### WHAT TO WORK ON
Restate word for word the entries below, starting with the line with "do Triangulo Mineiro" and continuing through the line with "Livros de Historia,Programação,Matematica.". Include both of those lines and no others.

### GIVEN DATA
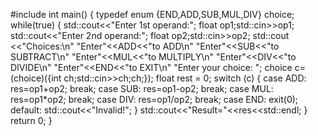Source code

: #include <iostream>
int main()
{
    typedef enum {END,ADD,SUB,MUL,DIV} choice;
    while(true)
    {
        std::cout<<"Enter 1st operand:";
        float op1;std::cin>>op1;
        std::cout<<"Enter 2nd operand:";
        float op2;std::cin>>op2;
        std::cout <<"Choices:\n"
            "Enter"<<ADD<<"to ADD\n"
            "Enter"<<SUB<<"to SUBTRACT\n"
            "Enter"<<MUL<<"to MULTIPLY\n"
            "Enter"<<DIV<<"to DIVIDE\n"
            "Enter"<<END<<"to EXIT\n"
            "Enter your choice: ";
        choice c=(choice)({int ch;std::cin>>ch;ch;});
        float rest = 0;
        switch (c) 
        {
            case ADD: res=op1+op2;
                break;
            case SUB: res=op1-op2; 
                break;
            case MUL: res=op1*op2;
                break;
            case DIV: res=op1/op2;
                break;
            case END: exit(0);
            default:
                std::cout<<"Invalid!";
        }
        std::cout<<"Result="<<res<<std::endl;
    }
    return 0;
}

* * *

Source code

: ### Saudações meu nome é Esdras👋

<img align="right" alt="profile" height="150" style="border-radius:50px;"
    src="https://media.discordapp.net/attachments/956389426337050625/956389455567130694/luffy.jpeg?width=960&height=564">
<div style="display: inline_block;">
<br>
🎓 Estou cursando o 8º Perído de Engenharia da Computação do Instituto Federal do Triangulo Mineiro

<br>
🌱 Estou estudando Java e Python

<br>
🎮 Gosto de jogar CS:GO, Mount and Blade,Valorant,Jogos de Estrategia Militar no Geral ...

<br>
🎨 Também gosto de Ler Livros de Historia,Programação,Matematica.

...

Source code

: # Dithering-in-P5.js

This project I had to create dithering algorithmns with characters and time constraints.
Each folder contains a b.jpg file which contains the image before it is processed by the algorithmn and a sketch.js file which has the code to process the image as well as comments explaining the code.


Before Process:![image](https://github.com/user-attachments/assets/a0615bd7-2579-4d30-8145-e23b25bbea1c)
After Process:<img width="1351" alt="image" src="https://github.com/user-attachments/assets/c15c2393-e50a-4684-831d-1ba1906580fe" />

### RESPONSE AREA
🎓 Estou cursando o 8º Perído de Engenharia da Computação do Instituto Federal do Triangulo Mineiro

<br>
🌱 Estou estudando Java e Python

<br>
🎮 Gosto de jogar CS:GO, Mount and Blade,Valorant,Jogos de Estrategia Militar no Geral ...

<br>
🎨 Também gosto de Ler Livros de Historia,Programação,Matematica.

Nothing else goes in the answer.